When a pregnant ewe inexplicably delivers a strange lamb/human hybrid, astonished Maria eagerly swaddles the mysterious creature and Ingvar builds a crib so it can sleep in their bedroom. Lovingly bottle-fed, it’s named Ada. As Ada grows, they protectively treat her as the sweet child they never had.
Then Ingvar’s malevolent brother Petur (Bjorn Hlynur Haraldsson) unexpectedly arrives from Reykjavik. He’s horrified when he discovers what Ada is, but then he too comes to accept her as part of the family. Inevitably, of course, there’s a price to be paid for defying the will of nature.
Winner of the prize for Originality at the Cannes Film Festival, it’s written by celebrated Icelandic poet/novelist Sjon and visual effects artist Valdimar Johannson, who makes an auspicious directing debut, slowly creating a subtle, yet haunting atmosphere of quiet dread – leading to a jaw-dropping payoff.

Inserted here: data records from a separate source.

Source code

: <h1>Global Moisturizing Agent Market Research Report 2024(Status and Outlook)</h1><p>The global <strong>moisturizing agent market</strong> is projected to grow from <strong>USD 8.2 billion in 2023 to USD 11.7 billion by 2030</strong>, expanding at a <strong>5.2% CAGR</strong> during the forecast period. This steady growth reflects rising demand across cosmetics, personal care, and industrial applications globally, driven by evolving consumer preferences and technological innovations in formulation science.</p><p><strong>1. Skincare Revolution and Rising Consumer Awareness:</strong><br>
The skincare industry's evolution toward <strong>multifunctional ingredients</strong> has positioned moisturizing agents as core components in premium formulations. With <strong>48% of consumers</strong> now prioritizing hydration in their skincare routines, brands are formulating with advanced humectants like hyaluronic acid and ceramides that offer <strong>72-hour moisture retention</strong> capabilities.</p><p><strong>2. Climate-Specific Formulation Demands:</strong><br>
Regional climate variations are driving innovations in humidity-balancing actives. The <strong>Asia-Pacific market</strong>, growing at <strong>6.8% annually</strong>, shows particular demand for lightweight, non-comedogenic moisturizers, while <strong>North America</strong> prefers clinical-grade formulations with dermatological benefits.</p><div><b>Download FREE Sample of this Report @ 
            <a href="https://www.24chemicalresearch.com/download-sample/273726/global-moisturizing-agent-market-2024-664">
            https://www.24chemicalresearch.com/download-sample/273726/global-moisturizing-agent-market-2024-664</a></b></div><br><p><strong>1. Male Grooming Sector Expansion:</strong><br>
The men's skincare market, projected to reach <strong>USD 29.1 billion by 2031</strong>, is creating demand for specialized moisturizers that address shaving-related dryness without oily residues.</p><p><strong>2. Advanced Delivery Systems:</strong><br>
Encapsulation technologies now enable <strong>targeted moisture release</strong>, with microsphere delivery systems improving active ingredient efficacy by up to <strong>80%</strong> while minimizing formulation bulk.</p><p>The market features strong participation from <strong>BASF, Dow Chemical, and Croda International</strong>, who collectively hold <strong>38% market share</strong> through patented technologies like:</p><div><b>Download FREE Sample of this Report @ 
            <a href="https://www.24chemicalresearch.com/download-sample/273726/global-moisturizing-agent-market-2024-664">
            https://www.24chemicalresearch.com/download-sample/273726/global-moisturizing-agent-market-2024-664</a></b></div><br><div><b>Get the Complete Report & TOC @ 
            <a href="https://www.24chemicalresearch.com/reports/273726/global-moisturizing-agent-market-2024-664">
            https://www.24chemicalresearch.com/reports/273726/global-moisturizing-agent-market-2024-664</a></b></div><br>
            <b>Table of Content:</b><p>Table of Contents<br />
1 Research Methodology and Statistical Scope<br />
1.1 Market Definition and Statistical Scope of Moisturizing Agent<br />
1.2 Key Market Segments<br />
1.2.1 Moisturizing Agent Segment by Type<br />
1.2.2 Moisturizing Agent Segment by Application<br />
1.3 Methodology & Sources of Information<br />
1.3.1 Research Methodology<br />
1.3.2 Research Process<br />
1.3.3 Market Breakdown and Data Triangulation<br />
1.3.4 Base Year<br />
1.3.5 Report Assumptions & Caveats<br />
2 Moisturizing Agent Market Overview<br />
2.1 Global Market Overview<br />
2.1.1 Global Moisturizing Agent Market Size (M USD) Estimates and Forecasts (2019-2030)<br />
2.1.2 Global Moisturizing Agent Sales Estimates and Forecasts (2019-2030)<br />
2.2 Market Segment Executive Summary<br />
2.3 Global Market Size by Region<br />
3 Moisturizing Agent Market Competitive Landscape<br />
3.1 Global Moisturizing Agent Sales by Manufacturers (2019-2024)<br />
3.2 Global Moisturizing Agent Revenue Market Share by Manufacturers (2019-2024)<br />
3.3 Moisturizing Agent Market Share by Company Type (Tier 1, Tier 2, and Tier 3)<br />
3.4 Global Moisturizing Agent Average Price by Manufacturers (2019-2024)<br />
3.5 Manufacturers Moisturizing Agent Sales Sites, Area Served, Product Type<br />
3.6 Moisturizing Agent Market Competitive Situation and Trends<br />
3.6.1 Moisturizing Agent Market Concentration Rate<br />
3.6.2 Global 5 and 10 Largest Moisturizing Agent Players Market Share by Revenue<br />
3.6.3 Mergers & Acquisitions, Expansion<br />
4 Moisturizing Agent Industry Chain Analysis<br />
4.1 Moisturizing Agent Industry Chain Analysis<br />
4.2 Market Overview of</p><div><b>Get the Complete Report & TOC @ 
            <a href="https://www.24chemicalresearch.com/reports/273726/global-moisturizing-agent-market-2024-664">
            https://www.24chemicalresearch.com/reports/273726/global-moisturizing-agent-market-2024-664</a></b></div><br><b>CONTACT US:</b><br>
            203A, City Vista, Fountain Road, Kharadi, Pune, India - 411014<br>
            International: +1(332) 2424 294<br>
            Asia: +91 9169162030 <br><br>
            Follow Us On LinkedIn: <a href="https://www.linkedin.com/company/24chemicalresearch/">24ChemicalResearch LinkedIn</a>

This is the highest-grossing film in the history of Icelandic cinema, earning more than a million dollars in its first weekend alone, even when pitted against Daniel Craig’s final James Bond adventure.
If Noomi Rapace looks familiar, she’s a Swedish actress best known as Lisbeth Salander in “The Girl With the Dragon Tattoo.” Since she spent her childhood in Iceland, she speaks Icelandic fluently.
And the plaintively bleating ewe that gave birth to Ada is tagged with the number 3115, which matches Jeremiah 31:15: “A voice is heard in Ramah, lamentation and bitter weeping. Rachel is weeping for her children; she refuses to be comforted for her children, because they are no more.”
In Icelandic with English subtitles, on the Granger Gauge of 1 to 10, “Lamb” is an intriguing, enigmatic 8 – streaming on Prime Video, Apple TV and Vudu.